The assumption has been that DOJ subpoenaed these call records. While that’s probably right, I still think it’s possible DOJ got them via National Security Letter, which DOJ has permitted using to get journalist contacts in national security investigations since fall 2011. I’ll grant that AP President Gary Pruitt mentions subpoenas twice in his letter, once specifically in connection with DOJ’s grab and once more generally.

That the Department undertook this unprecedented step without providing any notice to the AP, and without taking any steps to narrow the scope of its subpoenas to matters actually relevant to an ongoing investigation, is particularly troubling.

The sheer volume of records obtained, most of which can have no plausible connection to any ongoing investigation, indicates, at a minimum, that this effort did not comply with 28 C.F.R. §50.10 and should therefore never have been undertaken in the first place. The regulations require that, in all cases and without exception, a subpoena for a reporter’s telephone toll records must be “as narrowly drawn as possible.’’ This plainly did not happen. [my emphasis]

But the entire point of Pruitt’s letter is to call attention to the way in which DOJ did not honor the spirit of its media guidelines, which are tied to subpoenas, not NSLs. That’s what the Domestic Investigations and Operations Guide says explicitly (PDF 166) when it talks about using NSLs with journalists: when using NSLs, the rules don’t apply.

Department of Justice policy with regard to the issuances of subpoenas for telephone toll records of members of the news media is found at 28 C.F.R. § 50.10. The regulation concerns only grand jury subpoenas, not National Security Letters (NSLs) or administrative subpoenas. (The regulation requires Attorney General approval prior to the issuance of a grand jury subpoena for telephone toll records of a member of the news media, and when such a subpoena is issued, notice must be given to the news media either before or soon after such records are obtained.) The following approval requirements and specific procedures apply for the issuance of an NSL for telephone toll records of members of the news media or news organizations. [my emphasis]

For a variety of reasons, I think it possible the AP doesn’t actually know how DOJ got its reporters’ contact information. And thus far, the most compelling argument (one Julian Sanchez made) that DOJ used a subpoena is that they did ultimately disclose the grab to the AP; with NSLs they wouldn’t have to do that, at least certainly not in the same time frame.

But Pruitt’s emphasis is sort of why I’m interested in this question: either DOJ used a subpoena and in so doing implicitly claims several things about its investigation, or DOJ used an NSL as a way to bypass all those requirements (and use this as a public test case of broad new self-claimed authorities). Both could accomplish the same objective — getting call records with a gag order — but each would indicate something different about how they’re approaching this investigation.

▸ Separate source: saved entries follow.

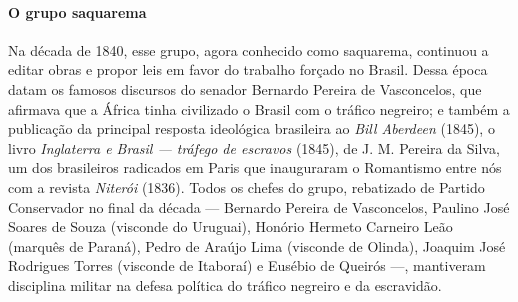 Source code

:\paragraph{O grupo saquarema}
Na década de 1840, esse grupo, agora conhecido como saquarema, continuou
a editar obras e propor leis em favor do trabalho forçado no Brasil.
Dessa época datam os famosos discursos do senador Bernardo Pereira de
Vasconcelos, que afirmava que a África tinha civilizado o Brasil com o
tráfico negreiro; e também a publicação da principal resposta
ideológica brasileira ao \textit{Bill Aberdeen} (1845), o livro
\textit{Inglaterra e Brasil --- tráfego de escravos} (1845), de J. M.
Pereira da Silva, um dos brasileiros radicados em Paris que inauguraram
o Romantismo entre nós com a revista \textit{Niterói} (1836). Todos os
chefes do grupo, rebatizado de Partido Conservador no final da década ---
Bernardo Pereira de Vasconcelos, Paulino José Soares de Souza (visconde
do Uruguai), Honório Hermeto Carneiro Leão (marquês de Paraná), Pedro
de Araújo Lima (visconde de Olinda), Joaquim José Rodrigues Torres
(visconde de Itaboraí) e Eusébio de Queirós ---, mantiveram disciplina
militar na defesa política do tráfico negreiro e da escravidão. 

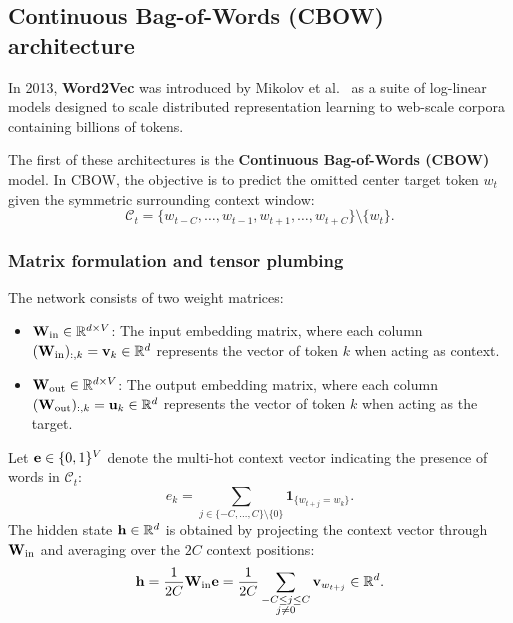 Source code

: \documentclass[../../../main.tex]{subfiles}
\begin{document}
\clearpage

\subsection{Continuous Bag-of-Words (CBOW) architecture}
\label{sec:cbow_architecture}

In 2013, \textbf{Word2Vec} was introduced by Mikolov et al.~\cite{mikolov2013efficient,mikolov2013distributed} as a suite of log-linear models designed to scale distributed representation learning to web-scale corpora containing billions of tokens.

The first of these architectures is the \textbf{Continuous Bag-of-Words (CBOW)} model. In CBOW, the objective is to predict the omitted center target token $w_t$ given the symmetric surrounding context window:
\begin{equation}
\label{eq:cbow_context_def}
\mathcal{C}_t = \{w_{t-C}, \dots, w_{t-1}, w_{t+1}, \dots, w_{t+C}\} \setminus \{w_t\}.
\end{equation}

\subsubsection{Matrix formulation and tensor plumbing}
\label{subsec:cbow_math_formulation}

The network consists of two weight matrices:
\begin{itemize}
    \item $\mW_{\text{in}} \in \R^{d \times V}$: The input embedding matrix, where each column $(\mW_{\text{in}})_{:, k} = \vv_k \in \R^d$ represents the vector of token $k$ when acting as context.
    \item $\mW_{\text{out}} \in \R^{d \times V}$: The output embedding matrix, where each column $(\mW_{\text{out}})_{:, k} = \vu_k \in \R^d$ represents the vector of token $k$ when acting as the target.
\end{itemize}

Let $\ve \in \{0, 1\}^V$ denote the multi-hot context vector indicating the presence of words in $\mathcal{C}_t$:
\begin{equation}
\label{eq:context_indicator}
e_k = \sum_{j \in \{-C, \dots, C\} \setminus \{0\}} \mathbf{1}_{\{w_{t+j} = w_k\}}.
\end{equation}
The hidden state $\vh \in \R^d$ is obtained by projecting the context vector through $\mW_{\text{in}}$ and averaging over the $2C$ context positions:
\begin{equation}
\label{eq:cbow_hidden_avg}
\vh = \frac{1}{2C} \mW_{\text{in}} \ve = \frac{1}{2C} \sum_{\substack{-C \le j \le C \\ j \neq 0}} \vv_{w_{t+j}} \in \R^d.
\end{equation}
\end{document}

Here are DOJ’s own regulations about when and how they can subpoena a journalist or his call records. Some pertinent parts are:

(b) All reasonable attempts should be made to obtain information from alternative sources before considering issuing a subpoena to a member of the news media, and similarly all reasonable alternative investigative steps should be taken before considering issuing a subpoena for telephone toll records of any member of the news media.

(d) Negotiations with the affected member of the news media shall be pursued in all cases in which a subpoena for the telephone toll records of any member of the news media is contemplated where the responsible Assistant Attorney General determines that such negotiations would not pose a substantial threat to the integrity of the investigation in connection with which the records are sought. Such determination shall be reviewed by the Attorney General when considering a subpoena authorized under paragraph (e) of this section.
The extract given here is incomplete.